Forgot to add in rising rents as a housing positive.
On the negative side of the ledger. Lots of underwater homeowners (but that also restricts supply) and I don't see prices able to move THAT much because buyers incomes are being verified so it won't get too crazy (that is a positive! but a negative as far as putting a cap on how high prices can go)
Supply may be constrained, but I still don't understand where the buyers are coming from. I've been looking to upgrade my job situation for 2 years now. There are very few jobs available that would get me a pay bump. In fact, I am still finding lots of locally advertised jobs looking for college graduates with ~5 years experience, but only willing to pay $15-$18/hour. How are these people going to be able to afford $450k+ houses? How are these people going to be able to pay rent in a $1500/month apartment and save for a down payment?
Richie,
In CA, watch the front end ratio, people are extremely willing to stretch and the mortgage market will let them. Check out a mortgage calculator and run some scenarios, even a couple making $18/hr each can afford a lot in todays low interest environs.
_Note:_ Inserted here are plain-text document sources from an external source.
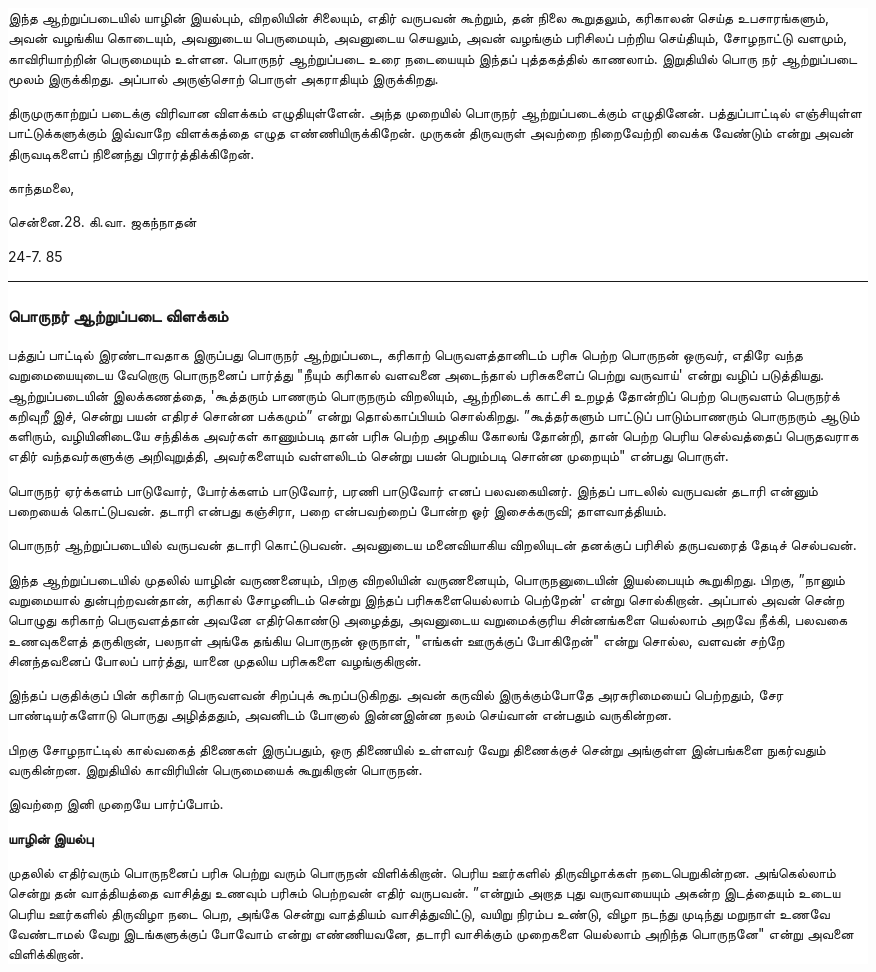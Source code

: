இந்த ஆற்றுப்படையில் யாழின் இயல்பும், விறலியின் சிலையும், எதிர் வருபவன் கூற்றும், தன் நிலை கூறுதலும், கரிகாலன் செய்த உபசாரங்களும், அவன் வழங்கிய கொடையும், அவனுடைய பெருமையும், அவனுடைய செயலும், அவன் வழங்கும் பரிசிலப் பற்றிய செய்தியும், சோழநாட்டு வளமும், காவிரியாற்றின் பெருமையும் உள்ளன. பொருநர் ஆற்றுப்படை உரை நடையையும் இந்தப் புத்தகத்தில் காணலாம். இறுதியில் பொரு நர் ஆற்றுப்படை மூலம் இருக்கிறது. அப்பால் அருஞ்சொற் பொருள் அகராதியும் இருக்கிறது.  

திருமுருகாற்றுப் படைக்கு விரிவான விளக்கம் எழுதியுள்ளேன். அந்த முறையில் பொருநர் ஆற்றுப்படைக்கும் எழுதினேன். பத்துப்பாட்டில் எஞ்சியுள்ள பாட்டுக்களுக்கும் இவ்வாறே விளக்கத்தை எழுத எண்ணியிருக்கிறேன். முருகன் திருவருள் அவற்றை நிறைவேற்றி வைக்க வேண்டும் என்று அவன் திருவடிகளைப் நினைந்து பிரார்த்திக்கிறேன்.  

காந்தமலை,  

சென்னை.28. கி.வா. ஜகந்நாதன்  

24-7. 85  

---------------  

  

### பொருநர் ஆற்றுப்படை விளக்கம்  

  

பத்துப் பாட்டில் இரண்டாவதாக இருப்பது பொருநர் ஆற்றுப்படை, கரிகாற் பெருவளத்தானிடம் பரிசு பெற்ற பொருநன் ஒருவர், எதிரே வந்த வறுமையையுடைய வேறொரு பொருநனைப் பார்த்து "நீயும் கரிகால் வளவனை அடைந்தால் பரிசுகளைப் பெற்று வருவாய்' என்று வழிப் படுத்தியது. ஆற்றுப்படையின் இலக்கணத்தை, 'கூத்தரும் பாணரும் பொருநரும் விறலியும், ஆற்றிடைக் காட்சி உறழத் தோன்றிப் பெற்ற பெருவளம் பெருநர்க் கறிவுறீ இச், சென்று பயன் எதிரச் சொன்ன பக்கமும்” என்று தொல்காப்பியம் சொல்கிறது. ”கூத்தர்களும் பாட்டுப் பாடும்பாணரும் பொருநரும் ஆடும் களிரும், வழியினிடையே சந்திக்க அவர்கள் காணும்படி தான் பரிசு பெற்ற அழகிய கோலங் தோன்றி, தான் பெற்ற பெரிய செல்வத்தைப் பெருதவராக எதிர் வந்தவர்களுக்கு அறிவுறுத்தி, அவர்களையும் வள்ளலிடம் சென்று பயன் பெறும்படி சொன்ன முறையும்" என்பது பொருள்.  

பொருநர் ஏர்க்களம் பாடுவோர், போர்க்களம் பாடுவோர், பரணி பாடுவோர் எனப் பலவகையினர். இந்தப் பாடலில் வருபவன் தடாரி என்னும் பறையைக் கொட்டுபவன். தடாரி என்பது கஞ்சிரா, பறை என்பவற்றைப் போன்ற ஓர் இசைக்கருவி; தாளவாத்தியம்.  

பொருநர் ஆற்றுப்படையில் வருபவன் தடாரி கொட்டுபவன். அவனுடைய மனைவியாகிய விறலியுடன் தனக்குப் பரிசில் தருபவரைத் தேடிச் செல்பவன்.  

இந்த ஆற்றுப்படையில் முதலில் யாழின் வருணனையும், பிறகு விறலியின் வருணனையும், பொருநனுடையின் இயல்பையும் கூறுகிறது. பிறகு, ”நானும் வறுமையால் துன்புற்றவன்தான், கரிகால் சோழனிடம் சென்று இந்தப் பரிசுகளையெல்லாம் பெற்றேன்' என்று சொல்கிறான். அப்பால் அவன் சென்ற பொழுது கரிகாற் பெருவளத்தான் அவனே எதிர்கொண்டு அழைத்து, அவனுடைய வறுமைக்குரிய சின்னங்களை யெல்லாம் அறவே நீக்கி, பலவகை உணவுகளைத் தருகிறான், பலநாள் அங்கே தங்கிய பொருநன் ஒருநாள், "எங்கள் ஊருக்குப் போகிறேன்" என்று சொல்ல, வளவன் சற்றே சினந்தவனைப் போலப் பார்த்து, யானை முதலிய பரிசுகளை வழங்குகிறான்.  

இந்தப் பகுதிக்குப் பின் கரிகாற் பெருவளவன் சிறப்புக் கூறப்படுகிறது. அவன் கருவில் இருக்கும்போதே அரசுரிமையைப் பெற்றதும், சேர பாண்டியர்களோடு பொருது அழித்ததும், அவனிடம் போனால் இன்னஇன்ன நலம் செய்வான் என்பதும் வருகின்றன.  

பிறகு சோழநாட்டில் கால்வகைத் திணைகள் இருப்பதும், ஒரு திணையில் உள்ளவர் வேறு திணைக்குச் சென்று அங்குள்ள இன்பங்களை நுகர்வதும் வருகின்றன. இறுதியில் காவிரியின் பெருமையைக் கூறுகிறான் பொருநன்.  

இவற்றை இனி முறையே பார்ப்போம்.  

**யாழின் இயல்பு**  

முதலில் எதிர்வரும் பொருநனைப் பரிசு பெற்று வரும் பொருநன் விளிக்கிறான். பெரிய ஊர்களில் திருவிழாக்கள் நடைபெறுகின்றன. அங்கெல்லாம் சென்று தன் வாத்தியத்தை வாசித்து உணவும் பரிசும் பெற்றவன் எதிர் வருபவன். ”என்றும் அறாத புது வருவாயையும் அகன்ற இடத்தையும் உடைய பெரிய ஊர்களில் திருவிழா நடை பெற, அங்கே சென்று வாத்தியம் வாசித்துவிட்டு, வயிறு நிரம்ப உண்டு, விழா நடந்து முடிந்து மறுநாள் உணவே வேண்டாமல் வேறு இடங்களுக்குப் போவோம் என்று எண்ணியவனே, தடாரி வாசிக்கும் முறைகளை யெல்லாம் அறிந்த பொருநனே" என்று அவனை விளிக்கிறான்.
http://homes.yahoo.com/calculators/afford.html
Econ 101 is correct! Manipulate the market enough to increase home values, this breeds confidence, and people are already thinking they are rich and want to start borrowing money they don't have to buy toys!
The recent 1.25% rate increase over the last 90 days has sent a shock through buyers spines and feel cheated for not being able to lock in those low 3% rates.
It's also reducing how much people can qualify for, which will put more pressure on hoe prices in the upper range.